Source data
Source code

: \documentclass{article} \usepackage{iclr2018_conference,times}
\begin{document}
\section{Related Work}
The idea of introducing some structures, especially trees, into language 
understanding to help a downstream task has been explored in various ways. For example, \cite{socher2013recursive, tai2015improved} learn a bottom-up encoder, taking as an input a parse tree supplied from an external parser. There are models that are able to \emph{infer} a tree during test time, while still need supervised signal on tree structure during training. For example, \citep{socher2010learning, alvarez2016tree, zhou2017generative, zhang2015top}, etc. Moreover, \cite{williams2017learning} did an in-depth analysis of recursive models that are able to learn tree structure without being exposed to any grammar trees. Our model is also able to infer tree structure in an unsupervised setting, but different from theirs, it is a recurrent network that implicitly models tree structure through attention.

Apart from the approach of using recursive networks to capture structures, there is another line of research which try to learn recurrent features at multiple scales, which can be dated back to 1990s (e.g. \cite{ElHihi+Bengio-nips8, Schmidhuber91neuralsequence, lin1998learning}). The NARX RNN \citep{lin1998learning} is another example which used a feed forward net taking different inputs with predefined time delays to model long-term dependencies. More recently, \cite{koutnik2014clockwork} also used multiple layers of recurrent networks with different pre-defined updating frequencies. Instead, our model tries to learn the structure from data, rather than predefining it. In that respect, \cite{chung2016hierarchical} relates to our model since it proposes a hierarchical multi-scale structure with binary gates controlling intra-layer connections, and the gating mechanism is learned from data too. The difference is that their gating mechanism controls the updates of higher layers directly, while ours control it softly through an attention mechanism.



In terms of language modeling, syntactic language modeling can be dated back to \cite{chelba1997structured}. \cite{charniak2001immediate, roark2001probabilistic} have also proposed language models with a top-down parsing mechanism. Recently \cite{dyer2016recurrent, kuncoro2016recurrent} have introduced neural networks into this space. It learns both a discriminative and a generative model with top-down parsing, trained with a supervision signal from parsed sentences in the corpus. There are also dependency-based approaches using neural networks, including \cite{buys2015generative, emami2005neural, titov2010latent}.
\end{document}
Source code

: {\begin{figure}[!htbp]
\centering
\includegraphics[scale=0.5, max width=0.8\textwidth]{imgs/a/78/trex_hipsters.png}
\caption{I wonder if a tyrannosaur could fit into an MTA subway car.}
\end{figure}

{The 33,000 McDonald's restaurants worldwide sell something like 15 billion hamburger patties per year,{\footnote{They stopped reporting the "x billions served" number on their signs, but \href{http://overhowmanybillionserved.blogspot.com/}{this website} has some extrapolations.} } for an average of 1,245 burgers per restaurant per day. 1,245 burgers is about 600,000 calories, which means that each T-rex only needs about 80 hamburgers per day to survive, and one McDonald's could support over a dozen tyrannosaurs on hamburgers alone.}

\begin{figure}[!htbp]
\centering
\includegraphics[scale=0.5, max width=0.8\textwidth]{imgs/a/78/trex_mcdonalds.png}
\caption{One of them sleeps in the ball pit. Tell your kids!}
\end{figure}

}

# What the exercise asks:
Go line by line through the records above and copy each one containing "width".

# Expected answer:
\includegraphics[scale=0.5, max width=0.8\textwidth]{imgs/a/78/trex_hipsters.png}
\includegraphics[scale=0.5, max width=0.8\textwidth]{imgs/a/78/trex_mcdonalds.png}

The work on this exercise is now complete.